Exactly. People don’t tend to come back and say, ‘it worked!’. You tend to wonder if that thing you said was right. It’s more like the concept is: this is this person’s space, and this is my space and reflecting on what they are actually telling me. I like to think about interactions, what it means to say something a certain way and the issues that are brought up. I think the training gives you better skills to just be with the person if they really need you to be there.
Is there anything people should be aware of in the application process?
You now apply via an online form. The lead counsellor who runs the programme gets the applications, and also our Academic Administrator and the Junior Deans and I look at the applications. It’s a joint review. It sounds formal but it’s not that formal really. The questions they ask are common-sense.
Do you get training from the University counselling service?
Yes, it’s delivered by the head of the programme and other counsellors. Departments as well as colleges are now getting involved, for example the Dept of Population Health and medical students.
And there are also Peer Supporters for specific groups, eg Rainbow, Peers of Colour?
Yes, we have this as well. They get the same training but they get separate supervision.
What’s the biggest challenge in being a Peer Supporter?
The training is maybe more emotionally challenging than you might expect. It’s very different using your feeling brain to your thinking brain. It’s a different way of processing I guess. It’s nice to be in a safe environment with other Peer Supporters in training. It might not be what you expect.
The most enjoyable part is getting to know other trainees, knowing I now have these skills I can tap into if I find myself with a person in a difficult situation.
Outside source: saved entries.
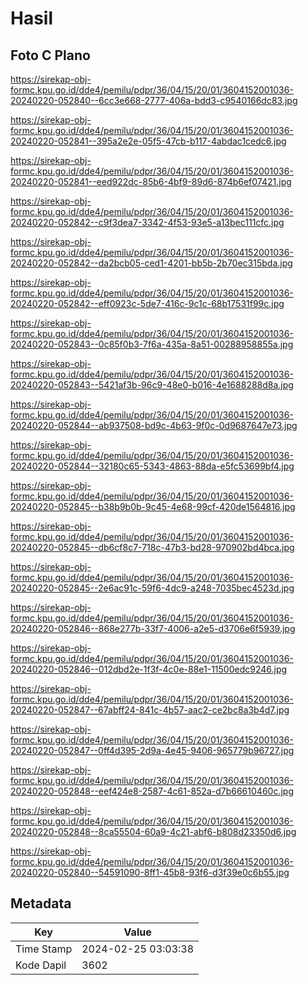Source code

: # Hasil

## Foto C Plano

https://sirekap-obj-formc.kpu.go.id/dde4/pemilu/pdpr/36/04/15/20/01/3604152001036-20240220-052840--6cc3e668-2777-406a-bdd3-c9540166dc83.jpg

https://sirekap-obj-formc.kpu.go.id/dde4/pemilu/pdpr/36/04/15/20/01/3604152001036-20240220-052841--395a2e2e-05f5-47cb-b117-4abdac1cedc6.jpg

https://sirekap-obj-formc.kpu.go.id/dde4/pemilu/pdpr/36/04/15/20/01/3604152001036-20240220-052841--eed922dc-85b6-4bf9-89d6-874b6ef07421.jpg

https://sirekap-obj-formc.kpu.go.id/dde4/pemilu/pdpr/36/04/15/20/01/3604152001036-20240220-052842--c9f3dea7-3342-4f53-93e5-a13bec111cfc.jpg

https://sirekap-obj-formc.kpu.go.id/dde4/pemilu/pdpr/36/04/15/20/01/3604152001036-20240220-052842--da2bcb05-ced1-4201-bb5b-2b70ec315bda.jpg

https://sirekap-obj-formc.kpu.go.id/dde4/pemilu/pdpr/36/04/15/20/01/3604152001036-20240220-052842--eff0923c-5de7-416c-9c1c-68b17531f99c.jpg

https://sirekap-obj-formc.kpu.go.id/dde4/pemilu/pdpr/36/04/15/20/01/3604152001036-20240220-052843--0c85f0b3-7f6a-435a-8a51-00288958855a.jpg

https://sirekap-obj-formc.kpu.go.id/dde4/pemilu/pdpr/36/04/15/20/01/3604152001036-20240220-052843--5421af3b-96c9-48e0-b016-4e1688288d8a.jpg

https://sirekap-obj-formc.kpu.go.id/dde4/pemilu/pdpr/36/04/15/20/01/3604152001036-20240220-052844--ab937508-bd9c-4b63-9f0c-0d9687647e73.jpg

https://sirekap-obj-formc.kpu.go.id/dde4/pemilu/pdpr/36/04/15/20/01/3604152001036-20240220-052844--32180c65-5343-4863-88da-e5fc53699bf4.jpg

https://sirekap-obj-formc.kpu.go.id/dde4/pemilu/pdpr/36/04/15/20/01/3604152001036-20240220-052845--b38b9b0b-9c45-4e68-99cf-420de1564816.jpg

https://sirekap-obj-formc.kpu.go.id/dde4/pemilu/pdpr/36/04/15/20/01/3604152001036-20240220-052845--db6cf8c7-718c-47b3-bd28-970902bd4bca.jpg

https://sirekap-obj-formc.kpu.go.id/dde4/pemilu/pdpr/36/04/15/20/01/3604152001036-20240220-052845--2e6ac91c-59f6-4dc9-a248-7035bec4523d.jpg

https://sirekap-obj-formc.kpu.go.id/dde4/pemilu/pdpr/36/04/15/20/01/3604152001036-20240220-052846--868e277b-33f7-4006-a2e5-d3706e6f5939.jpg

https://sirekap-obj-formc.kpu.go.id/dde4/pemilu/pdpr/36/04/15/20/01/3604152001036-20240220-052846--012dbd2e-1f3f-4c0e-88e1-11500edc9246.jpg

https://sirekap-obj-formc.kpu.go.id/dde4/pemilu/pdpr/36/04/15/20/01/3604152001036-20240220-052847--67abff24-841c-4b57-aac2-ce2bc8a3b4d7.jpg

https://sirekap-obj-formc.kpu.go.id/dde4/pemilu/pdpr/36/04/15/20/01/3604152001036-20240220-052847--0ff4d395-2d9a-4e45-9406-965779b96727.jpg

https://sirekap-obj-formc.kpu.go.id/dde4/pemilu/pdpr/36/04/15/20/01/3604152001036-20240220-052848--eef424e8-2587-4c61-852a-d7b66610460c.jpg

https://sirekap-obj-formc.kpu.go.id/dde4/pemilu/pdpr/36/04/15/20/01/3604152001036-20240220-052848--8ca55504-60a9-4c21-abf6-b808d23350d6.jpg

https://sirekap-obj-formc.kpu.go.id/dde4/pemilu/pdpr/36/04/15/20/01/3604152001036-20240220-052840--54591090-8ff1-45b8-93f6-d3f39e0c6b55.jpg


## Metadata

| Key        | Value               |
| ---------- | ------------------- |
| Time Stamp | 2024-02-25 03:03:38 |
| Kode Dapil | 3602                |



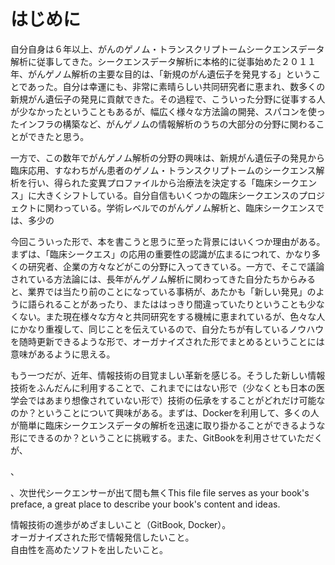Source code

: # はじめに

自分自身は６年以上、がんのゲノム・トランスクリプトームシークエンスデータ解析に従事してきた。シークエンスデータ解析に本格的に従事始めた２０１１年、がんゲノム解析の主要な目的は、「新規のがん遺伝子を発見する」ということであった。自分は幸運にも、非常に素晴らしい共同研究者に恵まれ、数多くの新規がん遺伝子の発見に貢献できた。その過程で、こういった分野に従事する人が少なかったということもあるが、幅広く様々な方法論の開発、スパコンを使ったインフラの構築など、がんゲノムの情報解析のうちの大部分の分野に関わることができたと思う。

一方で、この数年でがんゲノム解析の分野の興味は、新規がん遺伝子の発見から臨床応用、すなわちがん患者のゲノム・トランスクリプトームのシークエンス解析を行い、得られた変異プロファイルから治療法を決定する「臨床シークエンス」に大きくシフトしている。自分自信もいくつかの臨床シークエンスのプロジェクトに関わっている。学術レベルでのがんゲノム解析と、臨床シークエンスでは、多少の

今回こういった形で、本を書こうと思うに至った背景にはいくつか理由がある。まずは、「臨床シークエス」の応用の重要性の認識が広まるにつれて、かなり多くの研究者、企業の方々などがこの分野に入ってきている。一方で、そこで議論されている方法論には、長年がんゲノム解析に関わってきた自分たちからみると、業界では当たり前のことになっている事柄が、あたかも「新しい発見」のように語られることがあったり、またははっきり間違っていたりということも少なくない。また現在様々な方々と共同研究をする機械に恵まれているが、色々な人にかなり重複して、同じことを伝えているので、自分たちが有しているノウハウを随時更新できるような形で、オーガナイズされた形でまとめるということには意味があるように思える。

もう一つだが、近年、情報技術の目覚ましい革新を感じる。そうした新しい情報技術をふんだんに利用することで、これまでにはない形で（少なくとも日本の医学会ではあまり想像されていない形で）技術の伝承をすることがどれだけ可能なのか？ということについて興味がある。まずは、Dockerを利用して、多くの人が簡単に臨床シークエンスデータの解析を迅速に取り掛かることができるような形にできるのか？ということに挑戦する。また、GitBookを利用させていただくが、

、



、次世代シークエンサーが出て間も無くThis file file serves as your book's preface, a great place to describe your book's content and ideas.

情報技術の進歩がめざましいこと（GitBook, Docker）。  
オーガナイズされた形で情報発信したいこと。  
自由性を高めたソフトを出したいこと。  








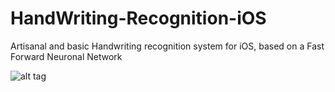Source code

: # HandWriting-Recognition-iOS
Artisanal and basic Handwriting recognition system for iOS, based on a Fast Forward Neuronal Network

![alt tag](/HandWriting-iOS.gif)
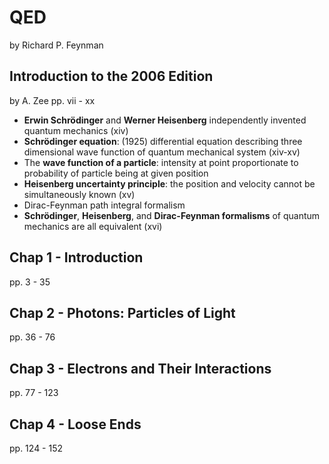 # QED

by Richard P. Feynman

## Introduction to the 2006 Edition

by A. Zee
pp. vii - xx

* **Erwin Schrödinger** and **Werner Heisenberg** independently invented quantum mechanics (xiv)
* **Schrödinger equation**: (1925) differential equation describing three dimensional wave function of quantum mechanical system (xiv-xv)
* The **wave function of a particle**: intensity at point proportionate to probability of particle being at given position
* **Heisenberg uncertainty principle**:  the position and velocity cannot be simultaneously known (xv)
* Dirac-Feynman path integral formalism
* **Schrödinger**, **Heisenberg**, and **Dirac-Feynman formalisms** of quantum mechanics are all equivalent (xvi)

## Chap 1 - Introduction

pp. 3 - 35

## Chap 2 - Photons: Particles of Light

pp. 36 - 76

## Chap 3 - Electrons and Their Interactions

pp. 77 - 123

## Chap 4 - Loose Ends

pp. 124 - 152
It’s given me confidence.
What are the most important skills in being a Peer supporter?
I’d say openness, self-awareness, having a non-judgmental attitude, being approachable.
Anything else it would be important to know?
I guess you don’t need an interest in counselling to do it. (I’m still figuring out if that’s something I’d like to do in the future). But there are benefits for myself I didn’t anticipate, for example new friendships, and the training.